Description:
In this role, you will provide technology-based services incorporating strategy, design, development, delivery, and maintenance of technological solutions to meet business needs.
Be part of a team that…
- provides low latency high throughput authorisation services to NAB systems enabling our millions of customers and a plethora of internal teams to operate services safely and reliably at scale.
- With scale comes exciting challenges in our day-to-day work.
- We love solving problems with code (reliability-as-code, observability-as-code, x-as-code) and given the high usage and scale of our services, there will be plenty of areas to grow and explore.
In this role you will:
- Define and drive Infrastructure as Code (IaC) patterns and automation approach for changes and environment maintenance.
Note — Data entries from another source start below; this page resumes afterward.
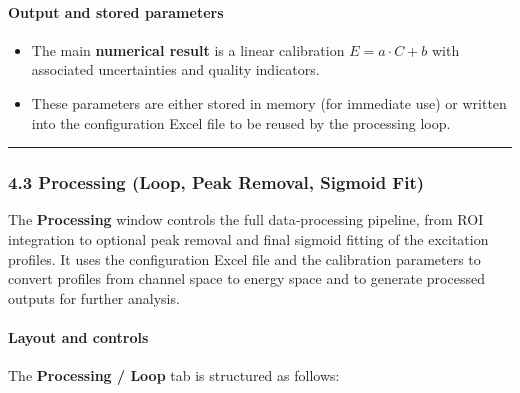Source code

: \hypertarget{output-and-stored-parameters}{%
\paragraph{Output and stored
parameters}\label{output-and-stored-parameters}}

\begin{itemize}
\tightlist
\item
  The main \textbf{numerical result} is a linear calibration
  \(E = a \cdot C + b\) with associated uncertainties and quality
  indicators.
\item
  These parameters are either stored in memory (for immediate use) or
  written into the configuration Excel file to be reused by the
  processing loop.
\end{itemize}

\begin{center}\rule{0.5\linewidth}{0.5pt}\end{center}

\hypertarget{processing-loop-peak-removal-sigmoid-fit}{%
\subsubsection{4.3 Processing (Loop, Peak Removal, Sigmoid
Fit)}\label{processing-loop-peak-removal-sigmoid-fit}}

The \textbf{Processing} window controls the full data‑processing
pipeline, from ROI integration to optional peak removal and final
sigmoid fitting of the excitation profiles. It uses the configuration
Excel file and the calibration parameters to convert profiles from
channel space to energy space and to generate processed outputs for
further analysis.

\hypertarget{layout-and-controls-2}{%
\paragraph{Layout and controls}\label{layout-and-controls-2}}

The \textbf{Processing / Loop} tab is structured as follows:

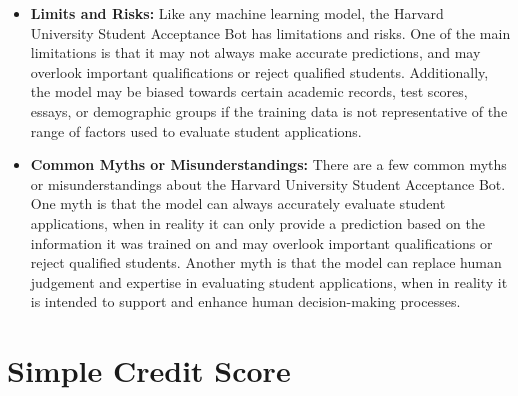 \begin{itemize}
\begin{enumerate}
        \end{enumerate}
    \item \textbf{Limits and Risks:} Like any machine learning model, the Harvard University Student Acceptance Bot has limitations and risks. One of the main limitations is that it may not always make accurate predictions, and may overlook important qualifications or reject qualified students. Additionally, the model may be biased towards certain academic records, test scores, essays, or demographic groups if the training data is not representative of the range of factors used to evaluate student applications.
    \item \textbf{Common Myths or Misunderstandings:} There are a few common myths or misunderstandings about the Harvard University Student Acceptance Bot. One myth is that the model can always accurately evaluate student applications, when in reality it can only provide a prediction based on the information it was trained on and may overlook important qualifications or reject qualified students. Another myth is that the model can replace human judgement and expertise in evaluating student applications, when in reality it is intended to support and enhance human decision-making processes.
\end{itemize}

\section{Simple Credit Score}

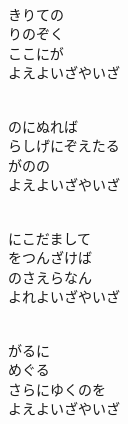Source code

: \documentclass[10pt,b5j]{tarticle} %
\begin{document}
\vspace{1.5em} %
\newcommand{\linespace}{0.5em} %
\newcommand{\blocksize}{0.5\hsize} %
\newcommand{\itemmargin}{6em} %
\begin{enumerate} %
    \setlength{\itemindent}{\itemmargin} %
    \begin{minipage}[c]{\blocksize}
    
        \vspace{\linespace}
        \item~\\
        きりての\\
        りのぞく\\
        ここにが\\
        よえよいざやいざ
        
        \vspace{\linespace}
        \item~\\
        のにぬれば\\
        らしげにぞえたる\\
        がのの\\
        よえよいざやいざ
        
        \vspace{\linespace}
        \item~\\
        にこだまして\\
        をつんざけば\\
        のさえらなん\\
        よれよいざやいざ
        
        \vspace{\linespace}
        \item~\\
        がるに\\
        めぐる\\
        さらにゆくのを\\
        よえよいざやいざ
    
    \end{minipage}
\end{enumerate} %
\end{document}
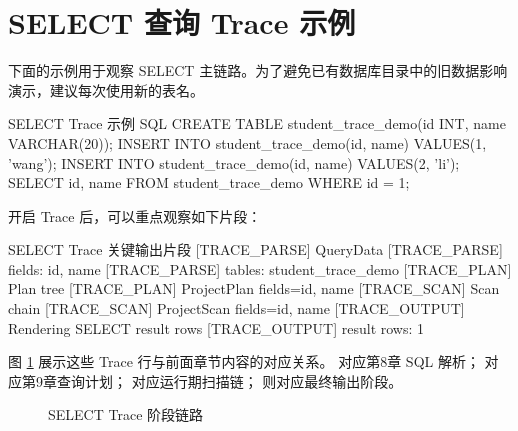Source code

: \section{SELECT 查询 Trace 示例}
\label{sec:trace-select}

下面的示例用于观察 SELECT 主链路。为了避免已有数据库目录中的旧数据影响演示，建议每次使用新的表名。

\begin{dbcode}[listing options={language=SQL}]{SELECT Trace 示例 SQL}
CREATE TABLE student_trace_demo(id INT, name VARCHAR(20));
INSERT INTO student_trace_demo(id, name) VALUES(1, 'wang');
INSERT INTO student_trace_demo(id, name) VALUES(2, 'li');
SELECT id, name FROM student_trace_demo WHERE id = 1;
\end{dbcode}

开启 Trace 后，可以重点观察如下片段：

\begin{dbcode}{SELECT Trace 关键输出片段}
[TRACE_PARSE] QueryData
[TRACE_PARSE]   fields: id, name
[TRACE_PARSE]   tables: student_trace_demo
[TRACE_PLAN] Plan tree
[TRACE_PLAN]   ProjectPlan fields=id, name
[TRACE_SCAN] Scan chain
[TRACE_SCAN]   ProjectScan fields=id, name
[TRACE_OUTPUT] Rendering SELECT result rows
[TRACE_OUTPUT] result rows: 1
\end{dbcode}

图 \ref{fig:trace-select-flow} 展示这些 Trace 行与前面章节内容的对应关系。 对应第8章 SQL 解析； 对应第9章查询计划； 对应运行期扫描链； 则对应最终输出阶段。

\begin{figure}[htbp]
  \centering
  \caption{SELECT Trace 阶段链路}
  \label{fig:trace-select-flow}
\end{figure}

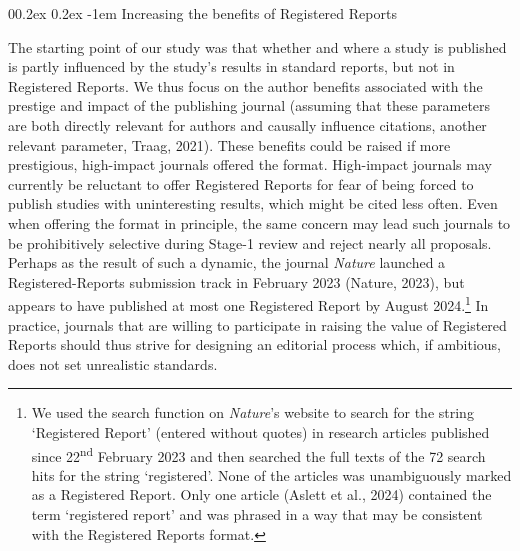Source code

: \documentclass[
  ,man,mask,floatsintext]{apa6}
\makeatletter
\let\oldparagraph\paragraph
\renewcommand{\paragraph}[1]{\oldparagraph{#1}\mbox{}}
\renewcommand{\paragraph}{\@startsection{paragraph}{4}{\parindent}%
  {0\baselineskip \@plus 0.2ex \@minus 0.2ex}%
  {-1em}%
  {\normalfont\normalsize\bfseries\itshape\typesectitle}}
\makeatother
\begin{document}
\par\vspace{0.4\baselineskip}

\hypertarget{increasing-the-benefits-of-registered-reports}{%
\paragraph{Increasing the benefits of Registered Reports}\label{increasing-the-benefits-of-registered-reports}}

The starting point of our study was that
whether and where a study is published is partly influenced by the study's results in standard reports, but not in Registered Reports.
We thus focus on the author benefits associated with the prestige and impact of the publishing journal (assuming that these parameters are both directly relevant for authors and causally influence citations, another relevant parameter, Traag, 2021).
These benefits could be raised if more prestigious, high-impact journals offered the format.
High-impact journals may currently be reluctant to offer
Registered Reports for fear of being forced to publish studies with uninteresting results, which might be cited less often.
Even when offering the format in principle, the same concern may lead such journals to be prohibitively selective during Stage-1 review and reject nearly all proposals.
Perhaps as the result of such a dynamic, the journal \emph{Nature} launched a Registered-Reports submission track in February 2023 (Nature, 2023), but appears to have published at most one Registered Report by August 2024.\footnote{We used the search function on \emph{Nature}'s website to search for the string `Registered Report' (entered without quotes) in research articles published since 22\textsuperscript{nd} February 2023 and then searched the full texts of the 72 search hits for the string `registered'. None of the articles was unambiguously marked as a Registered Report. Only one article (Aslett et al., 2024) contained the term `registered report' and was phrased in a way that may be consistent with the Registered Reports format.}
In practice, journals that are willing to participate in raising the value of Registered Reports should thus strive for designing an editorial process which, if ambitious, does not set unrealistic standards.
\end{document}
- Find problems, fix problems – end to end solution oversight and proactively prevent incidents in Production through use of Machine Learning and AI technologies.
- In-depth knowledge of monitoring and alerting for Production stacks
- Manage stakeholders and improve incident triage processes by liaising with Business, Service Owners, Service Delivery and Global Operations Centre.
- Identify shared engineering problems/gaps that have not been solved and work with NAB Engineering Framework (NEF) to develop/contribute those patterns to the wider NAB community.
- Support the compliance, governance and vulnerability management for the services, platform, and cloud infrastructure.
- Guide Infrastructure capacity planning activities to ensure safe usage and scaling of services.
- Work with Engineering Managers and Scrum Masters for inputs into agile planning.
- Knowledge of algorithms and data structures.
Continuous improvement (Passion for customers)
- Maintaining and improving existing code repos and peer review code changes while also being a code owner for any infra changes.
- Continually seek out relevant industry and technical knowledge to improve on professional skills.
- Identify cloud cost optimizations and compliance actions to help team become more productive/efficient overall.
What You’ll Bring…
Essential skills:
- Proven Site Reliability Engineering experience involved in delivering on operational support of high concurrent, low latency workloads.
- Experience in Information Technology coupled with tertiary qualifications such as BSc/BE in Computer Science or a related discipline.
- Proficiency in languages such as Python and Ansible.
- Experience in at least one major cloud provider such as AWS/Azure/GCP.
- Familiarity with various operating systems (Linux, Mac OS, Windows).
- Proficiency with containerisation technologies (Docker/Kubernetes).
- Experience with Open Telemetry (OTel) using system monitoring tools (e.g. AppDynamics, Splunk) and open-source performance testing frameworks (e.g. JMeter, Karate)
- Strong analytical and reasoning skills with an ability to visualise processes and outcomes.
- Outstanding all-round communication skills and ability to work collaboratively.
- Provide 24x7 escalation support to ensure the reliability, availability, and performance of critical production systems, promptly addressing and resolving incidents and outages to minimize downtime and ensure seamless operations.
- Experience with ITSC systems such as Service Now.